Woodward then became the director of the Women's and Professional Projects of the Works Progress Administration (WPA) from 1935 to 1938. At this time, she was noted as being the second highest powered woman that President Roosevelt appointed.

She was a member of the three-member Social Security Board from 1938 to 1946. Woodward believed that standardizing payments between states would assist in postwar reconstruction.

She served in advisory roles to the United Nations Relief and Rehabilitation Administration (UNRRA) and the United Nations Economic and Social Council.

In 1946, Woodward was named director of the Office of Internal Relations of the newly created Federal Security Agency; she retired in December 1953.

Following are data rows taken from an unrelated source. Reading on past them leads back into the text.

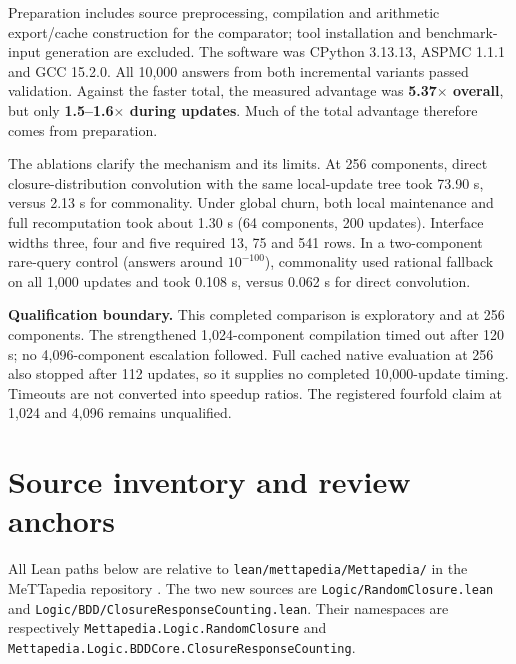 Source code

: \documentclass[11pt,a4paper]{article}
\newcommand{\code}[1]{\nolinkurl{#1}}
\begin{document}
Preparation includes source preprocessing, compilation and arithmetic
export/cache construction for the comparator; tool installation and
benchmark-input generation are excluded. The software was CPython 3.13.13,
ASPMC 1.1.1 and GCC 15.2.0. All 10,000 answers from both incremental variants
passed validation. Against the faster total, the measured advantage was
\textbf{5.37$\times$ overall}, but only \textbf{1.5--1.6$\times$ during updates}.
Much of the total advantage therefore comes from preparation.

The ablations clarify the mechanism and its limits. At 256 components, direct
closure-distribution convolution with the same local-update tree took 73.90 s,
versus 2.13 s for commonality. Under global churn, both local maintenance and
full recomputation took about 1.30 s (64 components, 200 updates). Interface
widths three, four and five required 13, 75 and 541 rows. In a two-component
rare-query control (answers around $10^{-100}$), commonality used rational
fallback on all 1,000 updates and took
0.108 s, versus 0.062 s for direct convolution.

\textbf{Qualification boundary.} This completed comparison is exploratory and
at 256 components. The strengthened 1,024-component compilation timed out
after 120 s; no 4,096-component escalation followed. Full cached native
evaluation at 256 also stopped after 112 updates, so it supplies no completed
10,000-update timing. Timeouts are not converted into speedup ratios.
The registered fourfold claim at 1,024 and 4,096 remains unqualified.

\clearpage
\appendix
\begingroup\small
\setlength{\parskip}{3pt}
\section{Source inventory and review anchors}

All Lean paths below are relative to \code{lean/mettapedia/Mettapedia/} in the
MeTTapedia repository \cite{mettapedia}. The two new sources are
\code{Logic/RandomClosure.lean} and
\code{Logic/BDD/ClosureResponseCounting.lean}. Their namespaces are respectively
\code{Mettapedia.Logic.RandomClosure} and
\code{Mettapedia.Logic.BDDCore.ClosureResponseCounting}.
\end{document}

=== Recognition and legacy ===
The projects she was involved in within the WPA employed at least 500,000 women.

In 1947 the Women's College of the University of North Carolina awarded Woodward an honorary degree in recognition of her dedication to public welfare in Mississippi, social security in the nation, and domestic and international relief efforts.

Woodward's portrait is part of the Mississippi Hall of Fame located in the Old Capitol Museum to honor her significant contributions to the state of Mississippi.

== Retirement ==
After retiring, Woodward was involved with women's clubs, the Democratic Party, and charitable organizations. She died in Washington, D.C., at the age of 84. Her son Albert Woodward, Jr. died in 1990. Woodward did not leave much personal paperwork behind. Her papers are now held at the Mississippi Department of Archives and History.